**Dataset**

===

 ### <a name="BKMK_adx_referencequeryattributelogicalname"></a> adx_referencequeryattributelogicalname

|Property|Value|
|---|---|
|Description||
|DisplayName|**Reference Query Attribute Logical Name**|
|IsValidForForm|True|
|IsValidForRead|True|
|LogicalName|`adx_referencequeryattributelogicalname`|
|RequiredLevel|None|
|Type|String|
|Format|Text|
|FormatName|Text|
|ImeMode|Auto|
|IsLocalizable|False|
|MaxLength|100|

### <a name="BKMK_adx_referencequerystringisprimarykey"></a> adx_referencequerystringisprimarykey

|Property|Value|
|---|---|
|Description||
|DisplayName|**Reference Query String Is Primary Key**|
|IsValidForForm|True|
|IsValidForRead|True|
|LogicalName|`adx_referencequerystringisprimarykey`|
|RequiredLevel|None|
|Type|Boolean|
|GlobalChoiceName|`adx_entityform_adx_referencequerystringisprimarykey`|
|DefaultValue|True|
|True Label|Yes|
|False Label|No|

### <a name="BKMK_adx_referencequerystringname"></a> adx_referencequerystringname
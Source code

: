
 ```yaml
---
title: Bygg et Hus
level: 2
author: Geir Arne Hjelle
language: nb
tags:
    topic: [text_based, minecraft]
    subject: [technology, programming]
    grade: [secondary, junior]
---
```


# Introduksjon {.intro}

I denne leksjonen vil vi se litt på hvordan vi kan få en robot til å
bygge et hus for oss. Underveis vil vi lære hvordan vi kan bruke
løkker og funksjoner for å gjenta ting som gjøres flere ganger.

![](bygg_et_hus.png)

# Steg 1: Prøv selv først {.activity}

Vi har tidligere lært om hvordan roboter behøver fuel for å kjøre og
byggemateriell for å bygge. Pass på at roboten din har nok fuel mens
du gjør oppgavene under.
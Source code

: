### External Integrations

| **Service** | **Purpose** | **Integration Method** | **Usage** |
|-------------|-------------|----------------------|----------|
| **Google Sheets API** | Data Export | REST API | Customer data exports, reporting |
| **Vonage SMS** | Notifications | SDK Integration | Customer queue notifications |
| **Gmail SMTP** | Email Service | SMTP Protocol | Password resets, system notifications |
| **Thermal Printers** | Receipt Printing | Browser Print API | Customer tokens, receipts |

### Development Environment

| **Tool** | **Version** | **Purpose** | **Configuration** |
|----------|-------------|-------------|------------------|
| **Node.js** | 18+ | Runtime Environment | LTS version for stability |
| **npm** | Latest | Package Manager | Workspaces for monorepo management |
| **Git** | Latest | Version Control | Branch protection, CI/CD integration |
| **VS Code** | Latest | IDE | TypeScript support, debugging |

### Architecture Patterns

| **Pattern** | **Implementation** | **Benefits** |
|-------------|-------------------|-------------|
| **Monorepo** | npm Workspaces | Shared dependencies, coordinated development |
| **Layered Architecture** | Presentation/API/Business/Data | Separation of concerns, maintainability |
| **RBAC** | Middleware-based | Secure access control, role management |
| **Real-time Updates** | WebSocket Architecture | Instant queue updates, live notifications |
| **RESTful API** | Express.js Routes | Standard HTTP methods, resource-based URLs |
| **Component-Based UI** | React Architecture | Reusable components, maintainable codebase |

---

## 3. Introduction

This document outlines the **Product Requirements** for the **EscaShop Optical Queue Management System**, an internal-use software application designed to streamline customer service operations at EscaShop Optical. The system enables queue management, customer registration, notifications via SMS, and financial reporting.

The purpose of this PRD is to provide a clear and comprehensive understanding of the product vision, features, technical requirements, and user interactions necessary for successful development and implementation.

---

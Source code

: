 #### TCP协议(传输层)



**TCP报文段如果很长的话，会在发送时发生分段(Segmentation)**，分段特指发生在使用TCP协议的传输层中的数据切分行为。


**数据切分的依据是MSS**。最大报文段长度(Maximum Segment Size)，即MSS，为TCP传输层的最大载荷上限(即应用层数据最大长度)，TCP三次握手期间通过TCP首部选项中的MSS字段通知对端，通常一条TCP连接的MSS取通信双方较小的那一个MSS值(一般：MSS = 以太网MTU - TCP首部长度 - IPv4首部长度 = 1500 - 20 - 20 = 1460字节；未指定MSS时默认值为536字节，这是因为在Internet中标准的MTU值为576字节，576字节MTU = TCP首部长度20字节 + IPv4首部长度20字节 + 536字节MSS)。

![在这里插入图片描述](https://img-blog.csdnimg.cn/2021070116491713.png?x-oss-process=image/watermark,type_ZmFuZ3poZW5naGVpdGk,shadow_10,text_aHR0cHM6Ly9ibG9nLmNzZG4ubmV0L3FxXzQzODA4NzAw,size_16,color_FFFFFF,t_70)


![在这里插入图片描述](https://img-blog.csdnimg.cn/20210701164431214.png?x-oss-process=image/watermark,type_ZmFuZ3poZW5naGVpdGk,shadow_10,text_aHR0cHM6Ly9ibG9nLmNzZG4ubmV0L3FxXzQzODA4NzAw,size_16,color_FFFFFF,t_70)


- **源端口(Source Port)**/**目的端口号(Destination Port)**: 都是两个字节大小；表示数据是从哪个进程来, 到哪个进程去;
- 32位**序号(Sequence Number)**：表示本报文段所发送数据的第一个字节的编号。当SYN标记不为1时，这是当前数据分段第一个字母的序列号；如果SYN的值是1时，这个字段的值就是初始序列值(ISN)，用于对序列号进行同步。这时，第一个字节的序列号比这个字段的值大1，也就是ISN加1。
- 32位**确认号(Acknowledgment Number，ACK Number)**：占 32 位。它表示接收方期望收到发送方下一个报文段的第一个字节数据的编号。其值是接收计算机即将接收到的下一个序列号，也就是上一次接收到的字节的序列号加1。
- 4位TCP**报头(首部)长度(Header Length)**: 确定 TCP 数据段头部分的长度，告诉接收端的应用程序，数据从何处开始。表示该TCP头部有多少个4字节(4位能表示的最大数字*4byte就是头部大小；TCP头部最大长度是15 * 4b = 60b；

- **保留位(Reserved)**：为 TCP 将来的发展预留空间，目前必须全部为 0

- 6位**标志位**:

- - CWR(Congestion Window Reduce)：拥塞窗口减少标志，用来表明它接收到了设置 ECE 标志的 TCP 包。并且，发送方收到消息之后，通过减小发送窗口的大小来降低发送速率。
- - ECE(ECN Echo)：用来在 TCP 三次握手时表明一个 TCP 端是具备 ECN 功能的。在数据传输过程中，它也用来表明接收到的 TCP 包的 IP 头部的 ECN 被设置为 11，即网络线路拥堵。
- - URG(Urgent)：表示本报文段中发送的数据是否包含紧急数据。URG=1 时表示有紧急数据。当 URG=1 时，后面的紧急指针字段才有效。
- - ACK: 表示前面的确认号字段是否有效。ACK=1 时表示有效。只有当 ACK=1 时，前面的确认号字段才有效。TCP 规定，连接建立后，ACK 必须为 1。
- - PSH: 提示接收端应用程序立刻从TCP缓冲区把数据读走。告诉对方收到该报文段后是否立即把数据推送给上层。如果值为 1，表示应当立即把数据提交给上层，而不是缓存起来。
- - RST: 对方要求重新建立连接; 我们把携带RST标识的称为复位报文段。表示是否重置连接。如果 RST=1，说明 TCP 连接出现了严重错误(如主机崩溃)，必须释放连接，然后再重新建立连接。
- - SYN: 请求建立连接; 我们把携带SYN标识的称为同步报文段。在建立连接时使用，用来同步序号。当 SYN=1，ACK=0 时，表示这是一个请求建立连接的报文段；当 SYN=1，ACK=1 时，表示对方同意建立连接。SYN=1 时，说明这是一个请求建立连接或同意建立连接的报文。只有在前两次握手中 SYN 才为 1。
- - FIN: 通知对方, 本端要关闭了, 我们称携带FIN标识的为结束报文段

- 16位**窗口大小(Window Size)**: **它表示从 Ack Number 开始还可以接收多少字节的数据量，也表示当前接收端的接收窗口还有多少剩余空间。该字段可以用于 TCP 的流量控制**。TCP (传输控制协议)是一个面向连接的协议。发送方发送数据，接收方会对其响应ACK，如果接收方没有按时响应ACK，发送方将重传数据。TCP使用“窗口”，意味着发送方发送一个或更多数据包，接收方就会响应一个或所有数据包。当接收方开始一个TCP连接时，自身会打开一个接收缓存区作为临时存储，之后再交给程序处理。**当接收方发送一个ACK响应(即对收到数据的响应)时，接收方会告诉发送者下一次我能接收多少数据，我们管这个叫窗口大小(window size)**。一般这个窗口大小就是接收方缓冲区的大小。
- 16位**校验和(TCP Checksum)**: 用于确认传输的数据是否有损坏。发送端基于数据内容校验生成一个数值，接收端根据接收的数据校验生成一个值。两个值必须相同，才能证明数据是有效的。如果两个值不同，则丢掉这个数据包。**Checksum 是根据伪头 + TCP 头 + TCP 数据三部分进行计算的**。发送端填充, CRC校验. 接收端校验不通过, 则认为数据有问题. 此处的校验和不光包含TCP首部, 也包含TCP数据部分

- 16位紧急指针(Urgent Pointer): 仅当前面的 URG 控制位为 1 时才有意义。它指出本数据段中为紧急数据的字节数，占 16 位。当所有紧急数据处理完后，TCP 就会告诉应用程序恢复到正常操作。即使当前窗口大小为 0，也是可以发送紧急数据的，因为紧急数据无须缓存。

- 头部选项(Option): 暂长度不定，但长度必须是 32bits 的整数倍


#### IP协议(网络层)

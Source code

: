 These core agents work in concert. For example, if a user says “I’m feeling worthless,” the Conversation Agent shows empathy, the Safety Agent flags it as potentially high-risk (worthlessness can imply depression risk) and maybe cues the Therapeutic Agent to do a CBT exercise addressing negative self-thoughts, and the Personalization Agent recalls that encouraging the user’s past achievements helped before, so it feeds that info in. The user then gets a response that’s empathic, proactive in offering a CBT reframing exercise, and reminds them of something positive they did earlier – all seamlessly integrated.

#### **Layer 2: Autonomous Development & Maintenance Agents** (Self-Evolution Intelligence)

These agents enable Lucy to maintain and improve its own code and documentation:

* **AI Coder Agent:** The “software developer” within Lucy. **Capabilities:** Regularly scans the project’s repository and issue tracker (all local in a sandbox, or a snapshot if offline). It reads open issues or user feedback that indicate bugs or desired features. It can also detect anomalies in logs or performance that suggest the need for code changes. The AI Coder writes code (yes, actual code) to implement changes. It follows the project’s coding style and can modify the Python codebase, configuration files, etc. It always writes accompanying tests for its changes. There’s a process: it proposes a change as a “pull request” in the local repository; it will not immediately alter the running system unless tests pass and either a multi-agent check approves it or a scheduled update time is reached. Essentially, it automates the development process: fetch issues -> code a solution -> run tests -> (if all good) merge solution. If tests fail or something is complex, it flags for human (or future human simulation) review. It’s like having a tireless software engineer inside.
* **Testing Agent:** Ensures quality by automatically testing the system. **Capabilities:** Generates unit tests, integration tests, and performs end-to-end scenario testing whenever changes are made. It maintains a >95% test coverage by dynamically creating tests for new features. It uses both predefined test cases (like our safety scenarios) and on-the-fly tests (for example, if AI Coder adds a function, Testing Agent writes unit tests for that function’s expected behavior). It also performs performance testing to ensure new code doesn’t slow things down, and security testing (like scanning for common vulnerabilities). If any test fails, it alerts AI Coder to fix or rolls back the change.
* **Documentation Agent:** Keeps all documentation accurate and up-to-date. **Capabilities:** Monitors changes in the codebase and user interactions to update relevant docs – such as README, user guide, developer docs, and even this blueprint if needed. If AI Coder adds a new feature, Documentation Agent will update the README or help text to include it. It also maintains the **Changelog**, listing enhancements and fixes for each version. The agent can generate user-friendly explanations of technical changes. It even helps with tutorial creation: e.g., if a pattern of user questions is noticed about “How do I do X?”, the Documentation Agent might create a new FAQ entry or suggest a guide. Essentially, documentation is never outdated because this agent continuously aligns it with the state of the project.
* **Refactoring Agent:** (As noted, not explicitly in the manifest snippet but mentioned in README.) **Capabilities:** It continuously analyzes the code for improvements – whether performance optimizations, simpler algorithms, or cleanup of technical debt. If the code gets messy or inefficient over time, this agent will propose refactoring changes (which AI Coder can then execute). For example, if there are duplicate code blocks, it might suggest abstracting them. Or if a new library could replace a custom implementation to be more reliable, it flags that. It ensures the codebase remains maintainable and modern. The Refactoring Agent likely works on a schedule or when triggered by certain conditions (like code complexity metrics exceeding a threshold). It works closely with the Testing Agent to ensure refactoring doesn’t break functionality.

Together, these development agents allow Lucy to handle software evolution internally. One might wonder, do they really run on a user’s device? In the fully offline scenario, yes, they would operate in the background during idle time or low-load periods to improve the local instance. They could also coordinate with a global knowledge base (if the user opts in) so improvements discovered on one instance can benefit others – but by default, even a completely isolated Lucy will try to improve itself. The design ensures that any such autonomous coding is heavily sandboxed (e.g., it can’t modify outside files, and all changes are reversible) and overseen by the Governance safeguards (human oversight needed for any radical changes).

===

In the data above, how many lines hold the word "Architecture"? Give only the number.

4